To solve this problem, we can map $0\to2\pi$ to $0\to1$, so that the integer part can be ignored directly. Then, we just need to transfer all angles from $0.25\to1$ to $0\to0.25$. Two bool variables are required to save if the final cos/sin value has to be inverted. Here is how the input $\theta$ is processed:

Pre-process:

......
static THETA_TYPE cordic_phase[NUM_ITERATIONS] = {
    		0.125000000000000000,    		0.073791808825216645,    		0.038989565188684662,    		0.019791712080282773,
    		0.009934262152770421,    		0.004971973911794637,    		0.002486593639475207,    		0.001243372696834870,
    		0.000621695834357050,    		0.000310849102961686,    		0.000155424699705010,    		0.000077712368380566,
    		0.000038856186506292,    		0.000019428093542647,    		0.000009714046807511,    		0.000004857023408279,
    		0.000002428511704705,    		0.000001214255852423,    		0.000000607127926220,    		0.000000303563963111,
    		0.000000151781981556,    		0.000000075890990778,    		0.000000037945495389,    		0.000000018972747694,
    		0.000000009486373847,    		0.000000004743186924,    		0.000000002371593462,    		0.000000001185796731
    };

......
    bool inv_sin = false;
    bool inv_cos = false;
    theta = theta * MAP_K; // MAP_K = 1/2/pi
    // handle negative phase
    if (theta < 0){
    	theta = (THETA_TYPE)-theta;
    	theta(30,16) = 0; // Clear interger part.
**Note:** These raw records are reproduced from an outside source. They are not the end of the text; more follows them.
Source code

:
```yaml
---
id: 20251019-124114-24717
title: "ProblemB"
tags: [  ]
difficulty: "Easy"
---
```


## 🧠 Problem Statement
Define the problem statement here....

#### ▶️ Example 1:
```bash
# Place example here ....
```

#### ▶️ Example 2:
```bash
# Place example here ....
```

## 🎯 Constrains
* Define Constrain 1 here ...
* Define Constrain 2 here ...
Equivalently theta = mod(theta, 1)
    	theta = 1 - theta;
    }else{
    	theta(30,16) = 0;
    }

    if (theta < 0.25){
    	theta = theta;
    }else if(theta < 0.5){
    	theta = (THETA_TYPE)0.5 - theta;
    	inv_cos = true;
    }else if (theta < 0.75){
    	theta = theta - (THETA_TYPE)0.5;
    	inv_cos = true;
    	inv_sin = true;
    }else if (theta < 1){
    	theta = (THETA_TYPE)1 - theta;
    	inv_sin = true;
    }
ROTATION_LOOP:
......

    cos_temp.data = inv_cos?((COS_SIN_TYPE)-current_cos):current_cos;
    sin_temp.data = inv_sin?((COS_SIN_TYPE)-current_sin):current_sin;
......

Demonstrate

Please create an HLS component for Cordic lab and implement it on the PYNQ-Z2 board.